**Input data:**
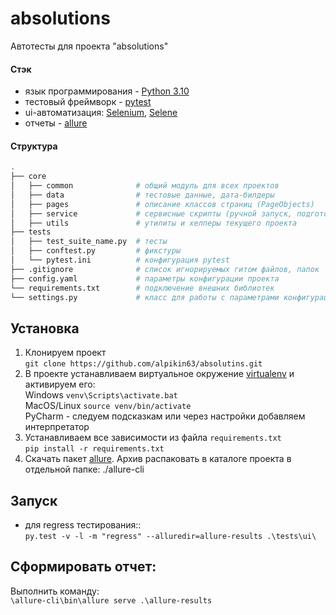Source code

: # absolutions

Автотесты для проекта "absolutions"

#### Стэк
- язык программирования - [Python 3.10](https://www.python.org/downloads/)
- тестовый фреймворк - [pytest](https://docs.pytest.org/en/latest/)
- ui-автоматизация: [Selenium](https://selenium-python.readthedocs.io/index.html), [Selene](https://github.com/yashaka/selene)
- отчеты - [allure](https://docs.qameta.io/allure/)

#### Структура
```bash
.
├── core
│   ├── common              # общий модуль для всех проектов
│   ├── data                # тестовые данные, дата-билдеры  
│   ├── pages               # описание классов страниц (PageObjects)
│   ├── service             # сервисные скрипты (ручной запуск, подготовка среды)
│   ├── utils               # утилиты и хелперы текущего проекта
├── tests
│   ├── test_suite_name.py  # тесты 
│   ├── conftest.py         # фикстуры
│   └── pytest.ini          # конфигурация pytest
├── .gitignore              # список игнорируемых гитом файлов, папок    
├── config.yaml             # параметры конфигурации проекта
└── requirements.txt        # подключение внешних библиотек
└── settings.py             # класс для работы с параметрами конфигурации проекта
```

## Установка
1. Клонируем проект
   <br>`git clone https://github.com/alpikin63/absolutins.git`
2. В проекте устанавливаем виртуальное окружение [virtualenv](https://virtualenv.pypa.io/en/latest/) и активируем его:
<br> Windows `venv\Scripts\activate.bat`
<br> MacOS/Linux `source venv/bin/activate`
<br> PyCharm - следуем подсказкам или через настройки добавляем интерпретатор
3. Устанавливаем все зависимости из файла `requirements.txt`
<br> `pip install -r requirements.txt`
4. Скачать пакет [allure](https://repo.maven.apache.org/maven2/io/qameta/allure/allure-commandline/2.9.0/allure-commandline-2.9.0.zip). Архив распаковать в каталоге проекта в отдельной папке: ./allure-cli

## Запуск
- для regress тестирования::
<br>`py.test -v -l -m "regress" --alluredir=allure-results .\tests\ui\`

## Сформировать отчет:
Выполнить команду:
<br>`\allure-cli\bin\allure serve .\allure-results`
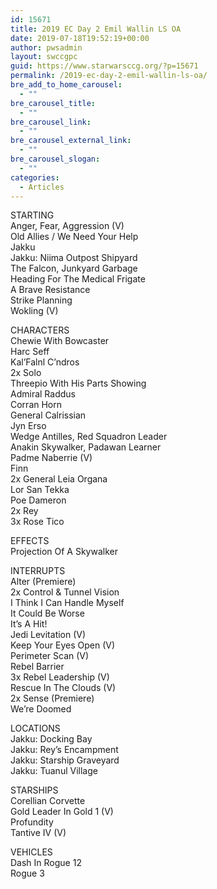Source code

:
 ```yaml
---
id: 15671
title: 2019 EC Day 2 Emil Wallin LS OA
date: 2019-07-18T19:52:19+00:00
author: pwsadmin
layout: swccgpc
guid: https://www.starwarsccg.org/?p=15671
permalink: /2019-ec-day-2-emil-wallin-ls-oa/
bre_add_to_home_carousel:
  - ""
bre_carousel_title:
  - ""
bre_carousel_link:
  - ""
bre_carousel_external_link:
  - ""
bre_carousel_slogan:
  - ""
categories:
  - Articles
---
```

STARTING  
Anger, Fear, Aggression (V)  
Old Allies / We Need Your Help  
Jakku  
Jakku: Niima Outpost Shipyard  
The Falcon, Junkyard Garbage  
Heading For The Medical Frigate  
A Brave Resistance  
Strike Planning  
Wokling (V)

CHARACTERS  
Chewie With Bowcaster  
Harc Seff  
Kal&#8217;Falnl C&#8217;ndros  
2x Solo  
Threepio With His Parts Showing  
Admiral Raddus  
Corran Horn  
General Calrissian  
Jyn Erso  
Wedge Antilles, Red Squadron Leader  
Anakin Skywalker, Padawan Learner  
Padme Naberrie (V)  
Finn  
2x General Leia Organa  
Lor San Tekka  
Poe Dameron  
2x Rey  
3x Rose Tico

EFFECTS  
Projection Of A Skywalker

INTERRUPTS  
Alter (Premiere)  
2x Control & Tunnel Vision  
I Think I Can Handle Myself  
It Could Be Worse  
It&#8217;s A Hit!  
Jedi Levitation (V)  
Keep Your Eyes Open (V)  
Perimeter Scan (V)  
Rebel Barrier  
3x Rebel Leadership (V)  
Rescue In The Clouds (V)  
2x Sense (Premiere)  
We&#8217;re Doomed

LOCATIONS  
Jakku: Docking Bay  
Jakku: Rey&#8217;s Encampment  
Jakku: Starship Graveyard  
Jakku: Tuanul Village

STARSHIPS  
Corellian Corvette  
Gold Leader In Gold 1 (V)  
Profundity  
Tantive IV (V)

VEHICLES  
Dash In Rogue 12  
Rogue 3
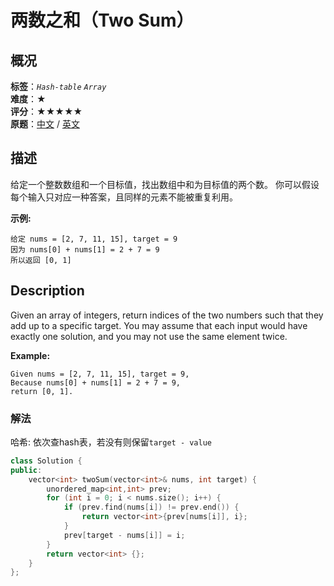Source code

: # 两数之和（Two Sum）
## 概况
**标签**：*`Hash-table`*  *`Array`*<br>
**难度**：★<br>
**评分**：★★★★★<br>
**原题**：[中文](https://leetcode-cn.com/problems/two-sum) / [英文](https://leetcode.com/problems/two-sum)
## 描述
给定一个整数数组和一个目标值，找出数组中和为目标值的两个数。
你可以假设每个输入只对应一种答案，且同样的元素不能被重复利用。

**示例:**
```
给定 nums = [2, 7, 11, 15], target = 9
因为 nums[0] + nums[1] = 2 + 7 = 9
所以返回 [0, 1]
```

## Description
Given an array of integers, return indices of the two numbers such that they add up to a specific target.
You may assume that each input would have exactly one solution, and you may not use the same element twice.

**Example:**
```
Given nums = [2, 7, 11, 15], target = 9,
Because nums[0] + nums[1] = 2 + 7 = 9,
return [0, 1].
```

### 解法
哈希: 依次查hash表，若没有则保留`target - value`
```c++
class Solution {
public:
    vector<int> twoSum(vector<int>& nums, int target) {
        unordered_map<int,int> prev;
        for (int i = 0; i < nums.size(); i++) {
            if (prev.find(nums[i]) != prev.end()) {
                return vector<int>{prev[nums[i]], i};
            }
            prev[target - nums[i]] = i;
        }
        return vector<int> {};
    }
};
```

**What to work on:** Should a picture appear among the entries, skip it and copy the rest exactly.

**Finished task:**
Source code

: # absolutions

Автотесты для проекта "absolutions"

#### Стэк
- язык программирования - [Python 3.10](https://www.python.org/downloads/)
- тестовый фреймворк - [pytest](https://docs.pytest.org/en/latest/)
- ui-автоматизация: [Selenium](https://selenium-python.readthedocs.io/index.html), [Selene](https://github.com/yashaka/selene)
- отчеты - [allure](https://docs.qameta.io/allure/)

#### Структура
```bash
.
├── core
│   ├── common              # общий модуль для всех проектов
│   ├── data                # тестовые данные, дата-билдеры  
│   ├── pages               # описание классов страниц (PageObjects)
│   ├── service             # сервисные скрипты (ручной запуск, подготовка среды)
│   ├── utils               # утилиты и хелперы текущего проекта
├── tests
│   ├── test_suite_name.py  # тесты 
│   ├── conftest.py         # фикстуры
│   └── pytest.ini          # конфигурация pytest
├── .gitignore              # список игнорируемых гитом файлов, папок    
├── config.yaml             # параметры конфигурации проекта
└── requirements.txt        # подключение внешних библиотек
└── settings.py             # класс для работы с параметрами конфигурации проекта
```

## Установка
1. Клонируем проект
   <br>`git clone https://github.com/alpikin63/absolutins.git`
2. В проекте устанавливаем виртуальное окружение [virtualenv](https://virtualenv.pypa.io/en/latest/) и активируем его:
<br> Windows `venv\Scripts\activate.bat`
<br> MacOS/Linux `source venv/bin/activate`
<br> PyCharm - следуем подсказкам или через настройки добавляем интерпретатор
3. Устанавливаем все зависимости из файла `requirements.txt`
<br> `pip install -r requirements.txt`
4. Скачать пакет [allure](https://repo.maven.apache.org/maven2/io/qameta/allure/allure-commandline/2.9.0/allure-commandline-2.9.0.zip). Архив распаковать в каталоге проекта в отдельной папке: ./allure-cli

## Запуск
- для regress тестирования::
<br>`py.test -v -l -m "regress" --alluredir=allure-results .\tests\ui\`

## Сформировать отчет:
Выполнить команду:
<br>`\allure-cli\bin\allure serve .\allure-results`
Source code

:
 ```yaml
---
id: 15671
title: 2019 EC Day 2 Emil Wallin LS OA
date: 2019-07-18T19:52:19+00:00
author: pwsadmin
layout: swccgpc
guid: https://www.starwarsccg.org/?p=15671
permalink: /2019-ec-day-2-emil-wallin-ls-oa/
bre_add_to_home_carousel:
  - ""
bre_carousel_title:
  - ""
bre_carousel_link:
  - ""
bre_carousel_external_link:
  - ""
bre_carousel_slogan:
  - ""
categories:
  - Articles
---
```

STARTING  
Anger, Fear, Aggression (V)  
Old Allies / We Need Your Help  
Jakku  
Jakku: Niima Outpost Shipyard  
The Falcon, Junkyard Garbage  
Heading For The Medical Frigate  
A Brave Resistance  
Strike Planning  
Wokling (V)

CHARACTERS  
Chewie With Bowcaster  
Harc Seff  
Kal&#8217;Falnl C&#8217;ndros  
2x Solo  
Threepio With His Parts Showing  
Admiral Raddus  
Corran Horn  
General Calrissian  
Jyn Erso  
Wedge Antilles, Red Squadron Leader  
Anakin Skywalker, Padawan Learner  
Padme Naberrie (V)  
Finn  
2x General Leia Organa  
Lor San Tekka  
Poe Dameron  
2x Rey  
3x Rose Tico

EFFECTS  
Projection Of A Skywalker

INTERRUPTS  
Alter (Premiere)  
2x Control & Tunnel Vision  
I Think I Can Handle Myself  
It Could Be Worse  
It&#8217;s A Hit!  
Jedi Levitation (V)  
Keep Your Eyes Open (V)  
Perimeter Scan (V)  
Rebel Barrier  
3x Rebel Leadership (V)  
Rescue In The Clouds (V)  
2x Sense (Premiere)  
We&#8217;re Doomed

LOCATIONS  
Jakku: Docking Bay  
Jakku: Rey&#8217;s Encampment  
Jakku: Starship Graveyard  
Jakku: Tuanul Village

STARSHIPS  
Corellian Corvette  
Gold Leader In Gold 1 (V)  
Profundity  
Tantive IV (V)

VEHICLES  
Dash In Rogue 12  
Rogue 3
Source code

: # 两数之和（Two Sum）
## 概况
**标签**：*`Hash-table`*  *`Array`*<br>
**难度**：★<br>
**评分**：★★★★★<br>
**原题**：[中文](https://leetcode-cn.com/problems/two-sum) / [英文](https://leetcode.com/problems/two-sum)
## 描述
给定一个整数数组和一个目标值，找出数组中和为目标值的两个数。
你可以假设每个输入只对应一种答案，且同样的元素不能被重复利用。

**示例:**
```
给定 nums = [2, 7, 11, 15], target = 9
因为 nums[0] + nums[1] = 2 + 7 = 9
所以返回 [0, 1]
```

## Description
Given an array of integers, return indices of the two numbers such that they add up to a specific target.
You may assume that each input would have exactly one solution, and you may not use the same element twice.

**Example:**
```
Given nums = [2, 7, 11, 15], target = 9,
Because nums[0] + nums[1] = 2 + 7 = 9,
return [0, 1].
```

### 解法
哈希: 依次查hash表，若没有则保留`target - value`
```c++
class Solution {
public:
    vector<int> twoSum(vector<int>& nums, int target) {
        unordered_map<int,int> prev;
        for (int i = 0; i < nums.size(); i++) {
            if (prev.find(nums[i]) != prev.end()) {
                return vector<int>{prev[nums[i]], i};
            }
            prev[target - nums[i]] = i;
        }
        return vector<int> {};
    }
};
```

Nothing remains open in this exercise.